PROVIDED DATA:
"""
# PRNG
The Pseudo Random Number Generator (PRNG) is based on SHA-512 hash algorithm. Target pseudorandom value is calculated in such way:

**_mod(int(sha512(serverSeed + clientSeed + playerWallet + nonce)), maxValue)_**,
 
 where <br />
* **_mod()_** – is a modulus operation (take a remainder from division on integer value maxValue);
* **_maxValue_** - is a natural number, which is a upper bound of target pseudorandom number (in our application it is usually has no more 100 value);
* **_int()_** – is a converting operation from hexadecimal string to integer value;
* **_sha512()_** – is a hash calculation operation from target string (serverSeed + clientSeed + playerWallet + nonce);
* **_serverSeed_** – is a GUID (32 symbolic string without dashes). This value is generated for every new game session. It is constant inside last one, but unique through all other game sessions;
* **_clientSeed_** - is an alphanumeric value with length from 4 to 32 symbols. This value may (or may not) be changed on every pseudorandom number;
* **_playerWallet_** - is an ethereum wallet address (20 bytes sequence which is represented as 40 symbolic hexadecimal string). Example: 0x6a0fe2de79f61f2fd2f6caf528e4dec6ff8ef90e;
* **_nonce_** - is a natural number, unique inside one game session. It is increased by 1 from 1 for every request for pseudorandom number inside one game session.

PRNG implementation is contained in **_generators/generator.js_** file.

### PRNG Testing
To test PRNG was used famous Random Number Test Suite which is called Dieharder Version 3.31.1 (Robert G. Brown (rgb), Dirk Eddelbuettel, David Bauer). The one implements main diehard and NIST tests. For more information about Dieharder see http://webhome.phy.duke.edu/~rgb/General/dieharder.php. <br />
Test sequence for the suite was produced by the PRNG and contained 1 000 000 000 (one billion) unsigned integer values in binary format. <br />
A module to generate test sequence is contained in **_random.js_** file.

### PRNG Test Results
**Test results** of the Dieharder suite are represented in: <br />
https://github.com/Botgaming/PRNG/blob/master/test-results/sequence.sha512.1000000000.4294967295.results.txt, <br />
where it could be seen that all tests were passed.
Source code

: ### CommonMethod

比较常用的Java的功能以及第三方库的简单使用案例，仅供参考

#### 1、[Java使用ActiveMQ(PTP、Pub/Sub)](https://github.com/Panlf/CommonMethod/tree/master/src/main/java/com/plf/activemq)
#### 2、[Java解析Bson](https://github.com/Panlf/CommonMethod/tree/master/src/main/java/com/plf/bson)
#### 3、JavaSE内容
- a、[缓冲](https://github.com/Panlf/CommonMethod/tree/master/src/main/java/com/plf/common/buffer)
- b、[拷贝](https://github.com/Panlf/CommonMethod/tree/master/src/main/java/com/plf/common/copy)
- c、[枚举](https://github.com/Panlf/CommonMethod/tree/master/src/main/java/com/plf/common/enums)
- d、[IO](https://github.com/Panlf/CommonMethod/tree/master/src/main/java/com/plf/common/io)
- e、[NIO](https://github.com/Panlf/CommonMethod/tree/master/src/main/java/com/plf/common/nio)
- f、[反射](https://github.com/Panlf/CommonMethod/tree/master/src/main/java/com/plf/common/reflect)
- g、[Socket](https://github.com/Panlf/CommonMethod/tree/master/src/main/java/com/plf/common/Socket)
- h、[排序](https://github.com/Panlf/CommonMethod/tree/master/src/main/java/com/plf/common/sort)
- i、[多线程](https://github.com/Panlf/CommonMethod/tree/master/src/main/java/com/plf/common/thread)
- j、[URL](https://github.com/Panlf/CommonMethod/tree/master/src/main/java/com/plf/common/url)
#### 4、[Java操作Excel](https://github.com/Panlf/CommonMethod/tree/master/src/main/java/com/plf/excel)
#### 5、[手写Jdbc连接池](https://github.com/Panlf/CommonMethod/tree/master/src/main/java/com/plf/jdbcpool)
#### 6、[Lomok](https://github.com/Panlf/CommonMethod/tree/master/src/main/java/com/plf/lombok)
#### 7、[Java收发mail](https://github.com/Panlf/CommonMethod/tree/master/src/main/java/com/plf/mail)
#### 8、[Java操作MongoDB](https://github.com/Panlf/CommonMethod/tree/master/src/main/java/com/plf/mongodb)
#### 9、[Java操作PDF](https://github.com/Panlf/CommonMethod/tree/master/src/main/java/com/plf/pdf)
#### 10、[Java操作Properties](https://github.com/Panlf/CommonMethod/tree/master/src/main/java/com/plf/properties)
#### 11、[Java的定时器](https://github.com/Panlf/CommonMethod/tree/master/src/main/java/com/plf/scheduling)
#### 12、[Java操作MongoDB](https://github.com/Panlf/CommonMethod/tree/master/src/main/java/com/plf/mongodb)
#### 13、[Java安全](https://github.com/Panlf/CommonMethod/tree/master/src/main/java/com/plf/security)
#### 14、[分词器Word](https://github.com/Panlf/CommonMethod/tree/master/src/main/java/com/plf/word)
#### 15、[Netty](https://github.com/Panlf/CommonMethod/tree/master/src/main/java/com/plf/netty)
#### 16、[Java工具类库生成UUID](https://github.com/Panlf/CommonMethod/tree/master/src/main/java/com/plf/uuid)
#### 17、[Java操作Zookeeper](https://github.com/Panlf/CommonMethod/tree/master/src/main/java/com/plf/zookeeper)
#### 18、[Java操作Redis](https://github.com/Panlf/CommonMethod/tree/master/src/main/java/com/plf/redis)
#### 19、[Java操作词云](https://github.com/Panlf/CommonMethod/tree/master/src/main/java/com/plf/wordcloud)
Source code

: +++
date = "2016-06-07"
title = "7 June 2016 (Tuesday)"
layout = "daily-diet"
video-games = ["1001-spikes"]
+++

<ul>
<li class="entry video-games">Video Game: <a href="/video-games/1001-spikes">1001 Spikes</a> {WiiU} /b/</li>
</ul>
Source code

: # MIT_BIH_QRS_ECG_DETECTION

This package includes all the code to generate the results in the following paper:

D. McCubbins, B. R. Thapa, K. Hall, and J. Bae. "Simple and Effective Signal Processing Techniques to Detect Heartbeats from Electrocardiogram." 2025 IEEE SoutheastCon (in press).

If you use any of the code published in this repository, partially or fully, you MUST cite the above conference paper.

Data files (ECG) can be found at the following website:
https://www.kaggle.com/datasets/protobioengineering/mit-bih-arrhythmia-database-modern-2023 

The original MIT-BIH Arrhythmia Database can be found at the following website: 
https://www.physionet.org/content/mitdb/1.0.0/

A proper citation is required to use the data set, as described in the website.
"""
Leave out every line above except those from the line with "### PRNG Test Results" up to and including the line with "比较常用的Java的功能以及第三方库的简单使用案例，仅供参考", and copy those exactly.

SOLVED EXERCISE:
### PRNG Test Results
**Test results** of the Dieharder suite are represented in: <br />
https://github.com/Botgaming/PRNG/blob/master/test-results/sequence.sha512.1000000000.4294967295.results.txt, <br />
where it could be seen that all tests were passed.
Source code

: ### CommonMethod

比较常用的Java的功能以及第三方库的简单使用案例，仅供参考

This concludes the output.